EXERCISE OBJECTIVE
Give back the records in their entirety, exactly.

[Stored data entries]
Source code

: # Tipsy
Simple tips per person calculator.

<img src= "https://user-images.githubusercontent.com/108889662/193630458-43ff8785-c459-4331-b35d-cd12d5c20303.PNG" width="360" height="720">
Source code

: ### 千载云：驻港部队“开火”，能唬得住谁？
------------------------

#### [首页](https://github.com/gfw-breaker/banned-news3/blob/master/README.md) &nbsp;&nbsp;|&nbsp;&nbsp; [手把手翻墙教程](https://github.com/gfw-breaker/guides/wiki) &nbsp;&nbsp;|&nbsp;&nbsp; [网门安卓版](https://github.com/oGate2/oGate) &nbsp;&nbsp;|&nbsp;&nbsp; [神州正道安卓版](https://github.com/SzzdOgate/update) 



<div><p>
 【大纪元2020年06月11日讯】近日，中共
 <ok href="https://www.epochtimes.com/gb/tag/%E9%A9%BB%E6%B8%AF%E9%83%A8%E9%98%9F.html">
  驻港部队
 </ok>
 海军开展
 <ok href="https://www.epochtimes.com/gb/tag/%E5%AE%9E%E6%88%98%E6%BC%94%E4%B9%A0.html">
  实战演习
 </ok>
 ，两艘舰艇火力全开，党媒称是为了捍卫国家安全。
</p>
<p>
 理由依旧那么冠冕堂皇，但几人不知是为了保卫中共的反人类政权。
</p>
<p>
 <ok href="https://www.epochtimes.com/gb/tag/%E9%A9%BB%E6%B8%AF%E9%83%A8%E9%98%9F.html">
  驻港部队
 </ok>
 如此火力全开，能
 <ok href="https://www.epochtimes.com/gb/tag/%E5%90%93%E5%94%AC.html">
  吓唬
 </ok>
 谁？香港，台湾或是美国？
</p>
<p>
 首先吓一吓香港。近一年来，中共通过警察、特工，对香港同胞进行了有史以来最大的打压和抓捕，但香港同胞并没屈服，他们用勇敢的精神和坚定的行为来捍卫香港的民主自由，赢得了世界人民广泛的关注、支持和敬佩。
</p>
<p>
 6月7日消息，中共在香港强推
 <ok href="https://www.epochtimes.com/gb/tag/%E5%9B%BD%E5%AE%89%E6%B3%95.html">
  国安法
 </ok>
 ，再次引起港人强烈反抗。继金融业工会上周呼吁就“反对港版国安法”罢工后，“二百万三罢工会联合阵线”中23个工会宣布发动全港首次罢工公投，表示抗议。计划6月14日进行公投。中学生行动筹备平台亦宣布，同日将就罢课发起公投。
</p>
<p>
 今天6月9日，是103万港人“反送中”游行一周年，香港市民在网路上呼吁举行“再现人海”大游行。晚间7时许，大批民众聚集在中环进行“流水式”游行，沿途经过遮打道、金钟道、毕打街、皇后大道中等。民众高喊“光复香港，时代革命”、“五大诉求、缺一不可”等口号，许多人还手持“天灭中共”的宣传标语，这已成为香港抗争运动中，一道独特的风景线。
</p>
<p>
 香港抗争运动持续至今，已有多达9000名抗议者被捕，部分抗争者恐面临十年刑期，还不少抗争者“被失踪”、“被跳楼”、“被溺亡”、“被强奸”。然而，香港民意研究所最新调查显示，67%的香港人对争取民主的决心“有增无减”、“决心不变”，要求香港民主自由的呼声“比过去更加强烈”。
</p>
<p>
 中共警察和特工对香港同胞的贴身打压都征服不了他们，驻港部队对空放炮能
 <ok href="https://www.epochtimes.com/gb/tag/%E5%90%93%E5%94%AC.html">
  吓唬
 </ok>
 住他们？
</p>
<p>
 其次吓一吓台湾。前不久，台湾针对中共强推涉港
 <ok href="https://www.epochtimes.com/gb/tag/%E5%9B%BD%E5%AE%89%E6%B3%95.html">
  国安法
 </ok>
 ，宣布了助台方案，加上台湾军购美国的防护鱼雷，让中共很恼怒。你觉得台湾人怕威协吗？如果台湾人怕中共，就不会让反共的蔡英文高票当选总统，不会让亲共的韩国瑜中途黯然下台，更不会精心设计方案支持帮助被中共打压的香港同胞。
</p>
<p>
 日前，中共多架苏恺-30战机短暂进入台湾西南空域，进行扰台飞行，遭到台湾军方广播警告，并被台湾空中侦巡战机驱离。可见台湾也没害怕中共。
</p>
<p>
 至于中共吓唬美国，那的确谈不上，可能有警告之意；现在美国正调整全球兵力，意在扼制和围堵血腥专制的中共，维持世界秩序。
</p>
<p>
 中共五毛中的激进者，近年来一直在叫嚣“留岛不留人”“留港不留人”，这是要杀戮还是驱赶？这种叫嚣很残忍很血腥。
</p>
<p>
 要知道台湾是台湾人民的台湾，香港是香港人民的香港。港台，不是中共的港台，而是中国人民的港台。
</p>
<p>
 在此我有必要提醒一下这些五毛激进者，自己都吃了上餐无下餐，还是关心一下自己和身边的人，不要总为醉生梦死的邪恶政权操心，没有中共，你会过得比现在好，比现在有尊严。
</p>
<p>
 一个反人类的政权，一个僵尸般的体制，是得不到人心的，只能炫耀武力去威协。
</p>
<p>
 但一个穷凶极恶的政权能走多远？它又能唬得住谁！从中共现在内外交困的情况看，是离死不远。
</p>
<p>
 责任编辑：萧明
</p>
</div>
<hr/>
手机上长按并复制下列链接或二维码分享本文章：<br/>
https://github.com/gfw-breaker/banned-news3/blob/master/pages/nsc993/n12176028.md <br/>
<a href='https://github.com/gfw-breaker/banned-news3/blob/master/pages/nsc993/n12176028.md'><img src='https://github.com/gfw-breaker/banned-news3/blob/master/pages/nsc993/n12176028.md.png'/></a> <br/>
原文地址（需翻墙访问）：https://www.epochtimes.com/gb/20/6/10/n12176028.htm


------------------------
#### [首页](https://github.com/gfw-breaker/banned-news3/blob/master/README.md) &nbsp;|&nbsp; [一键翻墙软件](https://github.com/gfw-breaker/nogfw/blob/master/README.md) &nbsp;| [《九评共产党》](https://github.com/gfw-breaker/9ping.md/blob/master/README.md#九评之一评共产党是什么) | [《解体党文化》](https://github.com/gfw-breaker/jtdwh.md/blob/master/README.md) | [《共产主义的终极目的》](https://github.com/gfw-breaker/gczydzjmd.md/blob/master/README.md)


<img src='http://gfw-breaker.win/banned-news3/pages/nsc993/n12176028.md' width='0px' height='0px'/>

ANSWER SECTION
Source code

: # Tipsy
Simple tips per person calculator.

<img src= "https://user-images.githubusercontent.com/108889662/193630458-43ff8785-c459-4331-b35d-cd12d5c20303.PNG" width="360" height="720">
Source code

: ### 千载云：驻港部队“开火”，能唬得住谁？
------------------------

#### [首页](https://github.com/gfw-breaker/banned-news3/blob/master/README.md) &nbsp;&nbsp;|&nbsp;&nbsp; [手把手翻墙教程](https://github.com/gfw-breaker/guides/wiki) &nbsp;&nbsp;|&nbsp;&nbsp; [网门安卓版](https://github.com/oGate2/oGate) &nbsp;&nbsp;|&nbsp;&nbsp; [神州正道安卓版](https://github.com/SzzdOgate/update) 



<div><p>
 【大纪元2020年06月11日讯】近日，中共
 <ok href="https://www.epochtimes.com/gb/tag/%E9%A9%BB%E6%B8%AF%E9%83%A8%E9%98%9F.html">
  驻港部队
 </ok>
 海军开展
 <ok href="https://www.epochtimes.com/gb/tag/%E5%AE%9E%E6%88%98%E6%BC%94%E4%B9%A0.html">
  实战演习
 </ok>
 ，两艘舰艇火力全开，党媒称是为了捍卫国家安全。
</p>
<p>
 理由依旧那么冠冕堂皇，但几人不知是为了保卫中共的反人类政权。
</p>
<p>
 <ok href="https://www.epochtimes.com/gb/tag/%E9%A9%BB%E6%B8%AF%E9%83%A8%E9%98%9F.html">
  驻港部队
 </ok>
 如此火力全开，能
 <ok href="https://www.epochtimes.com/gb/tag/%E5%90%93%E5%94%AC.html">
  吓唬
 </ok>
 谁？香港，台湾或是美国？
</p>
<p>
 首先吓一吓香港。近一年来，中共通过警察、特工，对香港同胞进行了有史以来最大的打压和抓捕，但香港同胞并没屈服，他们用勇敢的精神和坚定的行为来捍卫香港的民主自由，赢得了世界人民广泛的关注、支持和敬佩。
</p>
<p>
 6月7日消息，中共在香港强推
 <ok href="https://www.epochtimes.com/gb/tag/%E5%9B%BD%E5%AE%89%E6%B3%95.html">
  国安法
 </ok>
 ，再次引起港人强烈反抗。继金融业工会上周呼吁就“反对港版国安法”罢工后，“二百万三罢工会联合阵线”中23个工会宣布发动全港首次罢工公投，表示抗议。计划6月14日进行公投。中学生行动筹备平台亦宣布，同日将就罢课发起公投。
</p>
<p>
 今天6月9日，是103万港人“反送中”游行一周年，香港市民在网路上呼吁举行“再现人海”大游行。晚间7时许，大批民众聚集在中环进行“流水式”游行，沿途经过遮打道、金钟道、毕打街、皇后大道中等。民众高喊“光复香港，时代革命”、“五大诉求、缺一不可”等口号，许多人还手持“天灭中共”的宣传标语，这已成为香港抗争运动中，一道独特的风景线。
</p>
<p>
 香港抗争运动持续至今，已有多达9000名抗议者被捕，部分抗争者恐面临十年刑期，还不少抗争者“被失踪”、“被跳楼”、“被溺亡”、“被强奸”。然而，香港民意研究所最新调查显示，67%的香港人对争取民主的决心“有增无减”、“决心不变”，要求香港民主自由的呼声“比过去更加强烈”。
</p>
<p>
 中共警察和特工对香港同胞的贴身打压都征服不了他们，驻港部队对空放炮能
 <ok href="https://www.epochtimes.com/gb/tag/%E5%90%93%E5%94%AC.html">
  吓唬
 </ok>
 住他们？
</p>
<p>
 其次吓一吓台湾。前不久，台湾针对中共强推涉港
 <ok href="https://www.epochtimes.com/gb/tag/%E5%9B%BD%E5%AE%89%E6%B3%95.html">
  国安法
 </ok>
 ，宣布了助台方案，加上台湾军购美国的防护鱼雷，让中共很恼怒。你觉得台湾人怕威协吗？如果台湾人怕中共，就不会让反共的蔡英文高票当选总统，不会让亲共的韩国瑜中途黯然下台，更不会精心设计方案支持帮助被中共打压的香港同胞。
</p>
<p>
 日前，中共多架苏恺-30战机短暂进入台湾西南空域，进行扰台飞行，遭到台湾军方广播警告，并被台湾空中侦巡战机驱离。可见台湾也没害怕中共。
</p>
<p>
 至于中共吓唬美国，那的确谈不上，可能有警告之意；现在美国正调整全球兵力，意在扼制和围堵血腥专制的中共，维持世界秩序。
</p>
<p>
 中共五毛中的激进者，近年来一直在叫嚣“留岛不留人”“留港不留人”，这是要杀戮还是驱赶？这种叫嚣很残忍很血腥。
</p>
<p>
 要知道台湾是台湾人民的台湾，香港是香港人民的香港。港台，不是中共的港台，而是中国人民的港台。
</p>
<p>
 在此我有必要提醒一下这些五毛激进者，自己都吃了上餐无下餐，还是关心一下自己和身边的人，不要总为醉生梦死的邪恶政权操心，没有中共，你会过得比现在好，比现在有尊严。
</p>
<p>
 一个反人类的政权，一个僵尸般的体制，是得不到人心的，只能炫耀武力去威协。
</p>
<p>
 但一个穷凶极恶的政权能走多远？它又能唬得住谁！从中共现在内外交困的情况看，是离死不远。
</p>
<p>
 责任编辑：萧明
</p>
</div>
<hr/>
手机上长按并复制下列链接或二维码分享本文章：<br/>
https://github.com/gfw-breaker/banned-news3/blob/master/pages/nsc993/n12176028.md <br/>
<a href='https://github.com/gfw-breaker/banned-news3/blob/master/pages/nsc993/n12176028.md'><img src='https://github.com/gfw-breaker/banned-news3/blob/master/pages/nsc993/n12176028.md.png'/></a> <br/>
原文地址（需翻墙访问）：https://www.epochtimes.com/gb/20/6/10/n12176028.htm


------------------------
#### [首页](https://github.com/gfw-breaker/banned-news3/blob/master/README.md) &nbsp;|&nbsp; [一键翻墙软件](https://github.com/gfw-breaker/nogfw/blob/master/README.md) &nbsp;| [《九评共产党》](https://github.com/gfw-breaker/9ping.md/blob/master/README.md#九评之一评共产党是什么) | [《解体党文化》](https://github.com/gfw-breaker/jtdwh.md/blob/master/README.md) | [《共产主义的终极目的》](https://github.com/gfw-breaker/gczydzjmd.md/blob/master/README.md)


<img src='http://gfw-breaker.win/banned-news3/pages/nsc993/n12176028.md' width='0px' height='0px'/>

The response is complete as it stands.